Looking back on my childhood, the foundations of my financial future were being laid even as I lived the halcyon existence of youth, marked by riding bikes, building forts, and pushing to stay outside as long as I could while my mom called us in for dinner. Of course, at those young ages, it was largely subconscious in nature, but the lessons and values I absorbed set me on a path and still resonate loudly, guiding my decisions today.
I believe the source of these strategies and standards must be credited to my parents. How much we are nature and how much nurture can be deliberated ad nauseam, but I strongly believe my mom and dad are some of the biggest influencers in my life. Even to this day, I will consult with my parents about big decisions, especially those that are financial in nature.
These are some of the most important cornerstones of my investing and money managing strategy, and ideas that I think can help guide anyone to a successful financial life, no matter what job, income level, or retirement goal they may have.

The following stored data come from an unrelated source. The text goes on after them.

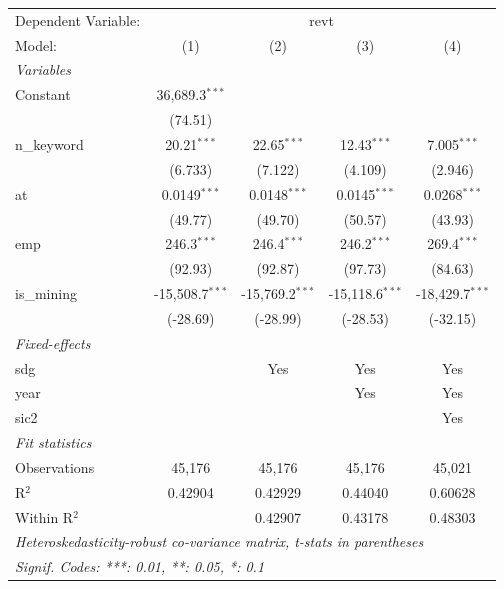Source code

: 
\begingroup
\centering
\begin{tabular}{lcccc}
   \tabularnewline \midrule \midrule
   Dependent Variable: & \multicolumn{4}{c}{revt}\\
   Model:       & (1)               & (2)               & (3)               & (4)\\  
   \midrule
   \emph{Variables}\\
   Constant     & 36,689.3$^{***}$  &                   &                   &   \\   
                & (74.51)           &                   &                   &   \\   
   n\_keyword   & 20.21$^{***}$     & 22.65$^{***}$     & 12.43$^{***}$     & 7.005$^{***}$\\   
                & (6.733)           & (7.122)           & (4.109)           & (2.946)\\   
   at           & 0.0149$^{***}$    & 0.0148$^{***}$    & 0.0145$^{***}$    & 0.0268$^{***}$\\   
                & (49.77)           & (49.70)           & (50.57)           & (43.93)\\   
   emp          & 246.3$^{***}$     & 246.4$^{***}$     & 246.2$^{***}$     & 269.4$^{***}$\\   
                & (92.93)           & (92.87)           & (97.73)           & (84.63)\\   
   is\_mining   & -15,508.7$^{***}$ & -15,769.2$^{***}$ & -15,118.6$^{***}$ & -18,429.7$^{***}$\\   
                & (-28.69)          & (-28.99)          & (-28.53)          & (-32.15)\\   
   \midrule
   \emph{Fixed-effects}\\
   sdg          &                   & Yes               & Yes               & Yes\\  
   year         &                   &                   & Yes               & Yes\\  
   sic2         &                   &                   &                   & Yes\\  
   \midrule
   \emph{Fit statistics}\\
   Observations & 45,176            & 45,176            & 45,176            & 45,021\\  
   R$^2$        & 0.42904           & 0.42929           & 0.44040           & 0.60628\\  
   Within R$^2$ &                   & 0.42907           & 0.43178           & 0.48303\\  
   \midrule \midrule
   \multicolumn{5}{l}{\emph{Heteroskedasticity-robust co-variance matrix, t-stats in parentheses}}\\
   \multicolumn{5}{l}{\emph{Signif. Codes: ***: 0.01, **: 0.05, *: 0.1}}\\
\end{tabular}
\par\endgroup



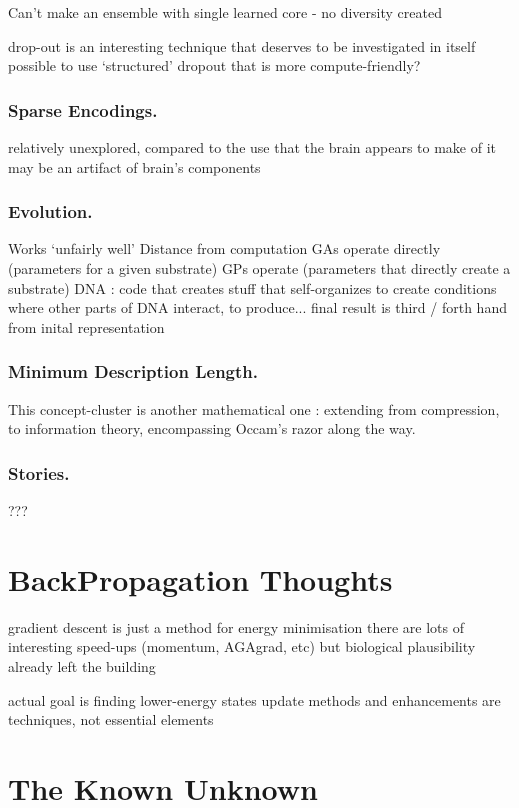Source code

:\documentclass[citeauthoryear]{llncs}
\begin{document}
Can't make an ensemble with single learned core - no diversity created

drop-out is an interesting technique that deserves to be investigated in itself
  possible to use `structured' dropout that is more compute-friendly?


\subsubsection*{Sparse Encodings.}
  relatively unexplored, compared to the use that the brain appears to make of it
    may be an artifact of brain's components
    
\subsubsection*{Evolution.}
  Works `unfairly well'
  Distance from computation
    GAs operate directly (parameters for a given substrate)
    GPs operate (parameters that directly create a substrate)
    DNA : code that creates stuff that self-organizes to create conditions where 
      other parts of DNA interact, to produce...   
        final result is third / forth hand from inital representation

\subsubsection*{Minimum Description Length.}
This concept-cluster is another mathematical one : extending from compression, to information theory,
encompassing Occam's razor along the way.

\subsubsection*{Stories.}
  ???
  

\section{BackPropagation Thoughts}
  gradient descent is just a method for energy minimisation
    there are lots of interesting speed-ups (momentum, AGAgrad, etc)
      but biological plausibility already left the building
      
    actual goal is finding lower-energy states
      update methods and enhancements are techniques, not essential elements


\section{The Known Unknown}
\end{document}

1. Surround yourself with high achievers that are experts in their field. For most of us, our job is not to study derivatives, stock markets, and economics, so find someone who does and enlist some help. It’s okay to be humble and allow help from others. My dad was a building contractor, skilled in home construction, but that didn’t mean he did the electrical or plumbing on every house. Do your homework, but listen to expert advice too.
2. Limit your debt load. One lesson my parents consistently reinforced to me was to limit my debt to “good debt,” like a home mortgage with a reasonable rate, and to avoid having multiple payments that included lots of interest. This goes hand in hand with not spending what you don’t have. Being heavily leveraged means you are wide open to financial ruin if and when major economic changes happen, and it adds a major level of stress which I’d rather live without.

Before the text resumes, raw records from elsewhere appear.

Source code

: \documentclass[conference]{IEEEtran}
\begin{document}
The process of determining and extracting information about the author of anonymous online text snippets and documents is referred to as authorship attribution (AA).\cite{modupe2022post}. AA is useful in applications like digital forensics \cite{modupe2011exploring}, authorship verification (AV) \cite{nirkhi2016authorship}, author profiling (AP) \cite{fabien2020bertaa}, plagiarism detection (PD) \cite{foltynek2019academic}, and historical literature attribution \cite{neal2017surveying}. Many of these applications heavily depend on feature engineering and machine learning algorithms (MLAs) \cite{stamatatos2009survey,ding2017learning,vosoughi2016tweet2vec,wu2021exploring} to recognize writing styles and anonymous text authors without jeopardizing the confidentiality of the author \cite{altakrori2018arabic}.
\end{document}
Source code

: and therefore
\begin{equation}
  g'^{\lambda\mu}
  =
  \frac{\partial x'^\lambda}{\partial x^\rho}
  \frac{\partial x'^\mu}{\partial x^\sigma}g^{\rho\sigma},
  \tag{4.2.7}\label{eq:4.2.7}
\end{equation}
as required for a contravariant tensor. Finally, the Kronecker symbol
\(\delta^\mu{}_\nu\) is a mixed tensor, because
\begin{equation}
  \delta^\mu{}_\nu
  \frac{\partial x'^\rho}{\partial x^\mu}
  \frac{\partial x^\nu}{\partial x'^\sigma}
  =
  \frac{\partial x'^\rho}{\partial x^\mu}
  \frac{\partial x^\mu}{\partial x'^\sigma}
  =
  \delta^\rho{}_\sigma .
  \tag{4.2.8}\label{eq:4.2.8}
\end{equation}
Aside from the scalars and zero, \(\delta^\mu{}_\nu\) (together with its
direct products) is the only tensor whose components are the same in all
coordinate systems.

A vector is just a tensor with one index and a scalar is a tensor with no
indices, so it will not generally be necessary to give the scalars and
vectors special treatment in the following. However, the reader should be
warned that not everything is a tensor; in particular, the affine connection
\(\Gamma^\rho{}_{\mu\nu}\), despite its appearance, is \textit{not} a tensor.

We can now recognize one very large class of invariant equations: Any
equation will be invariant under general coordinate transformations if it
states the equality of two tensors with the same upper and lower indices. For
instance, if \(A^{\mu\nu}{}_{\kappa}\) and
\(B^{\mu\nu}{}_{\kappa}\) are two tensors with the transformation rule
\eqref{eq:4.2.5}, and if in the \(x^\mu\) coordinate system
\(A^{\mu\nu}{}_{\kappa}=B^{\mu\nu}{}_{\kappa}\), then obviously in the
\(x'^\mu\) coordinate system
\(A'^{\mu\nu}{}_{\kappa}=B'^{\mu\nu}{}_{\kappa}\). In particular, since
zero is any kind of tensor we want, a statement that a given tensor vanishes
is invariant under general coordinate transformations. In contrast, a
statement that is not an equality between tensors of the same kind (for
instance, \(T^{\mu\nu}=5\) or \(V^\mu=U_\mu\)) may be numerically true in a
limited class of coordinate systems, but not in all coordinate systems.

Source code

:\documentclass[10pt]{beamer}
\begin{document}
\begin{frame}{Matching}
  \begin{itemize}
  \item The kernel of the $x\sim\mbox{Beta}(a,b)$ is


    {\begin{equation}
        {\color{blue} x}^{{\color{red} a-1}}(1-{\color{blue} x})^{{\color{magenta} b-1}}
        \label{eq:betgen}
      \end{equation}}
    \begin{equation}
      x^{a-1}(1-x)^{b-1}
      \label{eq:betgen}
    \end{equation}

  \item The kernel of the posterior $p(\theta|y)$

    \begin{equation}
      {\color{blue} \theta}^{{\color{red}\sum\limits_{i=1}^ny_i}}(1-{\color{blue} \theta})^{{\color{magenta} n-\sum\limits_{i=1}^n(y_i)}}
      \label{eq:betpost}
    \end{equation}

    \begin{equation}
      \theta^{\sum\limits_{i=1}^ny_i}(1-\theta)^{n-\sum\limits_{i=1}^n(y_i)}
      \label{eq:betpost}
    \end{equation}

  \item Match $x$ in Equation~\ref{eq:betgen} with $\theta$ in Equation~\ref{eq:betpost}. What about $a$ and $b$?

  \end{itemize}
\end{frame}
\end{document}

3. Save no matter what. Even if it’s only a very small amount, commit yourself to saving every month. The more you put away earlier in your life, the longer it has to multiply, and compound growth is your best friend in investing. Be patient and consistent with your contributions.

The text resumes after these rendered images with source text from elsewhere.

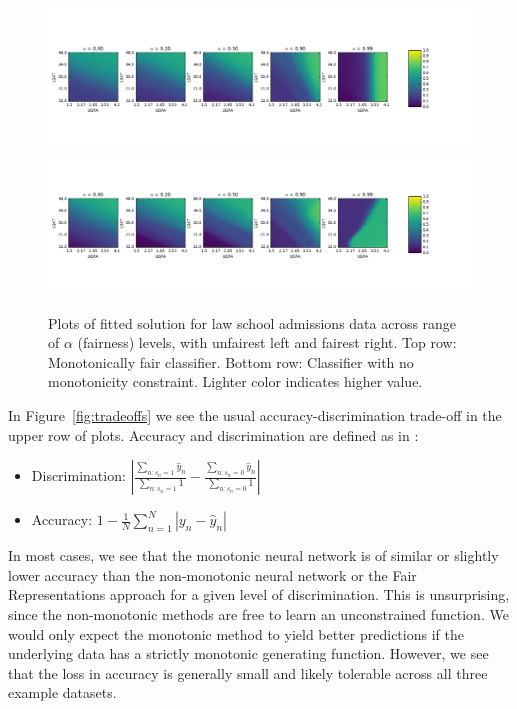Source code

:         \begin{figure}[h!]
          \centering
          \includegraphics[width=\linewidth,trim={0 3cm 0 3cm},clip]{fig_monofair/law_school_monotone_83_83.png}
          \includegraphics[width=\linewidth,trim={0 3cm 0 3cm},clip]{fig_monofair/law_school_non_monotone_83_83.png}
            \caption{Plots of fitted solution for law school admissions data across range of $\alpha$ (fairness) levels, with unfairest left and fairest right.  Top row: Monotonically fair classifier. Bottom row: Classifier with no monotonicity constraint. Lighter color indicates higher value.}
            \label{fig:fit_plots}
        \end{figure}

        In Figure~\ref{fig:tradeoffs} we see the usual accuracy-discrimination trade-off in the upper row of plots.  Accuracy and discrimination are defined as in \cite{ZemQiSwePitDwo2013}:
        \begin{itemize}
            \item Discrimination: $ \left|
                \frac{\sum_{n:s_n=1} \hat{y}_n}{\sum_{n:s_n=1} 1} -
                \frac{\sum_{n:s_n=0} \hat{y}_n}{\sum_{n:s_n=0} 1}
                \right| $
                \vspace{0.1in}
                
            \item Accuracy: $1 - \frac1N \sum_{n=1}^N |y_n - \hat{y}_n|$
        \end{itemize}
        
        In most cases, we see that the monotonic neural network is of similar or slightly lower accuracy than the non-monotonic neural network or the Fair Representations approach for a given level of discrimination.   This is unsurprising, since the non-monotonic methods are free to learn an unconstrained function.  We would only expect the monotonic method to yield better predictions if the underlying data has a strictly monotonic generating function.  However, we see that the loss in accuracy is generally small and likely tolerable across all three example datasets.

4. Aim for diversification, both within your market portfolio and outside it. My parents own a small business, have a couple rental properties, and a diversified investment portfolio, so even if one area takes a hit, another can carry them through. I am still fairly young, but I have goals to diversify with rental properties and continually rebalance my portfolio to optimize my returns.
5. Enjoy the process. Although the general objective is to make money, there is a balance between the value of money and the value of your happiness. They can be symbiotic, but pushing too hard on either end of the spectrum can be dangerous and unfulfilling. Each person has different goals, but outline yours clearly, and then try to see the process as an enjoyable one, full of learning along the way.
I feel very fortunate to have great parents and role models around me, and know there are many people in less ideal circumstances, but it’s never too late to save and take control of your financial future.